I’ve been following US non-lethal weapon maker Byrna Technologies (NASDAQ:BYRN) closely and I’ve written 4 articles about it on SA to date. The latest of them was in July when I said that the company had a strong balance sheet and that I expected net revenues to improve over the coming months due to rising international and dealer sales.
In October, Byrna secured a $6 million order in Argentina, but I’m concerned that sales remain depressed due to advertising bans. With the market capitalization growing by 52.9% since my previous article, I now feel comfortable with cutting my rating on the stock to sell. I think the company is starting to look overvalued, and that this could be a good time to take profits. Let’s review.
Overview of the recent developments
If you aren’t familiar with the company or my earlier coverage, here’s a short description of the business. Byrna focuses on the design, manufacturing, and sale of non-lethal self-defense guns, and ammo and its product offering also includes pepper spray, body armor as well as personal safety alarms. The company serves both the consumer and security professional markets and its core products include the Byrna SD launcher, the Byrna LE edition launcher, and the less lethal 12-gauge rounds. It has two manufacturing plants – a 30,000 square foot facility located in Fort Wayne, Indiana, and a 20,000 square foot manufacturing facility situated in the city of Pretoria in South Africa. In addition, Byrna has a 51:49 joint venture company in Uruguay that was created in January 2023 to expand its presence in Latin America. As you can see from the chart below, Byrna’s sales have been growing rapidly over the past few years thanks to an expanding product line and the company was expecting to grow by about 20% in 2023.
Unfortunately for investors, FY23 is shaping up as a weak year for the company and I think that net revenues are likely to fall over 20% compared to 2022. In Q1 FY23, sales were negatively affected by supplier issues and production problems. And as I explained in my previous article on the company, Q2 financials were put under strain due to an advertising ban by the social media platforms of Meta (META) and Alphabet’s (GOOG GOOGL) Google after they classified Byrna’s items as contraband products. The bans started in late March and months later, Twitter (now X) also banned advertising by the company. These three bans led to a significant fall in orders and revenues in Q3 FY23. Looking at the financial results for the quarter, we can see that net revenues slumped by 43% year on year to $7.09 million while the operating loss almost tripled to $4.11 million. E-commerce sales through Byrna’s website and Amazon (AMZN) went down by $3.3 million to just $4.8 million (see page 20 here). During its Q3 FY23 earnings call, the company said that daily sales declined by 20% compared to the month of March to just $44,000. International sales slumped to just $0.2 million from $2 million a year earlier while sales to domestic dealers/distributors decreased to $1.7 million from $1.8 million.

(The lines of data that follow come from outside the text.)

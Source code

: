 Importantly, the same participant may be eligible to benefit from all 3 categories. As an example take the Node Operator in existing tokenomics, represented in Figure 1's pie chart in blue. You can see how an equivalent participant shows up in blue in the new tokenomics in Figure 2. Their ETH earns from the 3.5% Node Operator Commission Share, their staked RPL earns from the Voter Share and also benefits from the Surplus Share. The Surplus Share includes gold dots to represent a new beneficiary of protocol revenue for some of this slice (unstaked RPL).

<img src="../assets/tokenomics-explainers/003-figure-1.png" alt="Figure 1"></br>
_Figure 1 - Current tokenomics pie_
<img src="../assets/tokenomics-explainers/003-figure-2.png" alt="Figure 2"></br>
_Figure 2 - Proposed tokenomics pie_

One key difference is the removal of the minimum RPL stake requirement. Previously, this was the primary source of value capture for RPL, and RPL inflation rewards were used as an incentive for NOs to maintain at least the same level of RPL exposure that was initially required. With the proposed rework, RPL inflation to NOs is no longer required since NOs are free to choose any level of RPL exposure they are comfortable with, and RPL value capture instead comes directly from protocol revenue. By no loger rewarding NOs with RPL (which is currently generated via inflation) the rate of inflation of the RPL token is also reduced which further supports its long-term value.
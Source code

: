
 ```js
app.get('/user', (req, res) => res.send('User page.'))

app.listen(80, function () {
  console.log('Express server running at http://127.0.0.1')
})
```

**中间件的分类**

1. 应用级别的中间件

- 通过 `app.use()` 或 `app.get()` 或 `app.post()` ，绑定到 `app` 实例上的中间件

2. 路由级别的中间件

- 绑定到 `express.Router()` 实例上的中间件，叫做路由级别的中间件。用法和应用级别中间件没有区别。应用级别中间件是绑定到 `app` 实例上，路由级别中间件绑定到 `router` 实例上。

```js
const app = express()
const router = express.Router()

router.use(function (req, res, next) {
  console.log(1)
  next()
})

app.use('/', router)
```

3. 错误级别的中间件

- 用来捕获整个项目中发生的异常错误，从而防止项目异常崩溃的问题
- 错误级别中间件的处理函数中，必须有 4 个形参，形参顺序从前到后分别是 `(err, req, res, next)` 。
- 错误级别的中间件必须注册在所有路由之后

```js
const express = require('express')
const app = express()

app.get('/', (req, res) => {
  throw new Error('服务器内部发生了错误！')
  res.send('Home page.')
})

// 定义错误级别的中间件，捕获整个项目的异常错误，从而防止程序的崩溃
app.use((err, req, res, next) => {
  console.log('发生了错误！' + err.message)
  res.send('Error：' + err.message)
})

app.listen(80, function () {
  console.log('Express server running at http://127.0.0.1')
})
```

Looking at the balance sheet, I think the situation is deteriorating rapidly as the net cash position was down to $13.7 million at the end of August compared to $20.1 million in November 2022 as free cash flow was negative $6 million for the first nine months of FY23.
Looking at what to expect for the future, I think that Q4 FY23 net revenues could be flat compared to a year earlier as average daily sales in September rose to $77,500 thanks to high advertising spending. Yet, this doesn’t seem sustainable in the long run as the return on ad spend (ROAS) was about 2.5x. Byrna’s international sales are usually characterized by infrequent but large orders and on October 26, the company announced a $6 million order with the Córdoba Provincial Police force in Argentina. This deal includes 4,000 launchers and is the largest order in its history. Yet, this contract accounts for just one eight of FY22 sales and I think it’s unlikely that sales growth will be back to positive territory in FY24 unless the advertising bans are lifted. They have been in place for several months now and there is no indication if or when they could end. And even if they were lifted today, it would likely take at least two months for e-commerce sales to regain momentum. Overall, I think it’s becoming clear that the business of Byrna could be unsustainable without advertising on social media and the valuation of the company is starting to look stretched as the enterprise value approaches $120 million. In my view, the share price rally over the recent months seems unjustified and this could be a good time to take profits. In addition, Byrna is starting to look like a good short selling opportunity as data from Fintel shows that the short borrow fee rate stands at just 1.28% as of the time of writing. There are around 900,000 shares available for short selling and buying call options for hedging purposes is relatively cheap at the moment, with June 2024 options trading at $0.55.
Looking at the upside risks, I think that the major one is that a lift of the ban on advertising by any of the three social platforms could provide a significant short-term boost for the share price. The market valuation of Byrna could also gain momentum from additional international orders and it’s hard to predict those as they seem sporadic.
Byrna recently secured its largest order, but its sales have been weak over the past two fiscal quarters, and I think the business looks close to worthless without a lift of the bans on advertising by the major social media platforms. The company’s business model relies on e-commerce sales and there is no clear path to profitability without them growing significantly with a high ROAS. Cash is diminishing fast and Byrna is starting to look expensive. In my view, risk-averse investors should avoid this stock.